[SOURCE DATA]
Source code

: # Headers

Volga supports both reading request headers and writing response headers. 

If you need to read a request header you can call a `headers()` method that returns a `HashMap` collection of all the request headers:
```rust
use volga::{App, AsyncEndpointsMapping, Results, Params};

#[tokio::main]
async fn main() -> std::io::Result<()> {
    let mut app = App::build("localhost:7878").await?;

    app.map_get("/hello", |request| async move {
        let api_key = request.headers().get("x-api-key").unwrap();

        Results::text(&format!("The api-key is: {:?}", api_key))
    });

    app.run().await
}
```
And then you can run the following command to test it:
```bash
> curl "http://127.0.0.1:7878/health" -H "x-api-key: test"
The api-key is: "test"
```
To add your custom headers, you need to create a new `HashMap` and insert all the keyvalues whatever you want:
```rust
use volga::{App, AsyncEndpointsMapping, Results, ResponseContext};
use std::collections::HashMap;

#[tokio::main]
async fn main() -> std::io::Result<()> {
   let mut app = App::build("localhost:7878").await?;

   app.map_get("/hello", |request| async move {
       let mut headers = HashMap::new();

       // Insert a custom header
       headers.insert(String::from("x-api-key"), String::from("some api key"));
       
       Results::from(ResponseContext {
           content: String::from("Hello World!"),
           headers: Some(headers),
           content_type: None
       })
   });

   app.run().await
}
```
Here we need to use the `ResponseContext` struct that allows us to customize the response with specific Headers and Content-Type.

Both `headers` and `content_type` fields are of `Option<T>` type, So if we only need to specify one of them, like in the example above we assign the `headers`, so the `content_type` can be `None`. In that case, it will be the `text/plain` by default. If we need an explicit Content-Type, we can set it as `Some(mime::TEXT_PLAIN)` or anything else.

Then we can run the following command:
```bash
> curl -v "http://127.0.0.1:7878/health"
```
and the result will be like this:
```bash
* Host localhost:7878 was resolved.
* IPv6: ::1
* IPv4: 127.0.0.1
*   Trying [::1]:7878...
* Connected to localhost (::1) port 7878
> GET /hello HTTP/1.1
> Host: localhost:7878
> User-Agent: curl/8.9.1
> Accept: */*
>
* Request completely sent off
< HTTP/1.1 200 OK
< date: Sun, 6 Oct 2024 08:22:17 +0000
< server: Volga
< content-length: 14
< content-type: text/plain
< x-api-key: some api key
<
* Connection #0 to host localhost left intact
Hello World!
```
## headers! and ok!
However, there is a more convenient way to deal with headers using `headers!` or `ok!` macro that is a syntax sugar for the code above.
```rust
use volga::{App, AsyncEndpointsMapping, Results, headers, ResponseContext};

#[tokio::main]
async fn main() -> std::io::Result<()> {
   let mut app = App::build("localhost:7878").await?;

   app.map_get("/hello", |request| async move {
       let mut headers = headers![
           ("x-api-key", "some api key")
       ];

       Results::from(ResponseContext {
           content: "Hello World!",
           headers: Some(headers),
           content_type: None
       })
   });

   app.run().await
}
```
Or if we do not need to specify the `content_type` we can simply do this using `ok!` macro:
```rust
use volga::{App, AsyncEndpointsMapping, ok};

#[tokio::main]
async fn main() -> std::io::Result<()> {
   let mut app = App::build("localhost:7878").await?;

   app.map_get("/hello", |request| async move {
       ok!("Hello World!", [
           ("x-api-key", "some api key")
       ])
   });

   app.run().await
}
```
[/SOURCE DATA]
Each line that has the word "following" counts once. How many such lines are in the data? Give the number alone.

» **WORKED SOLUTION**: 2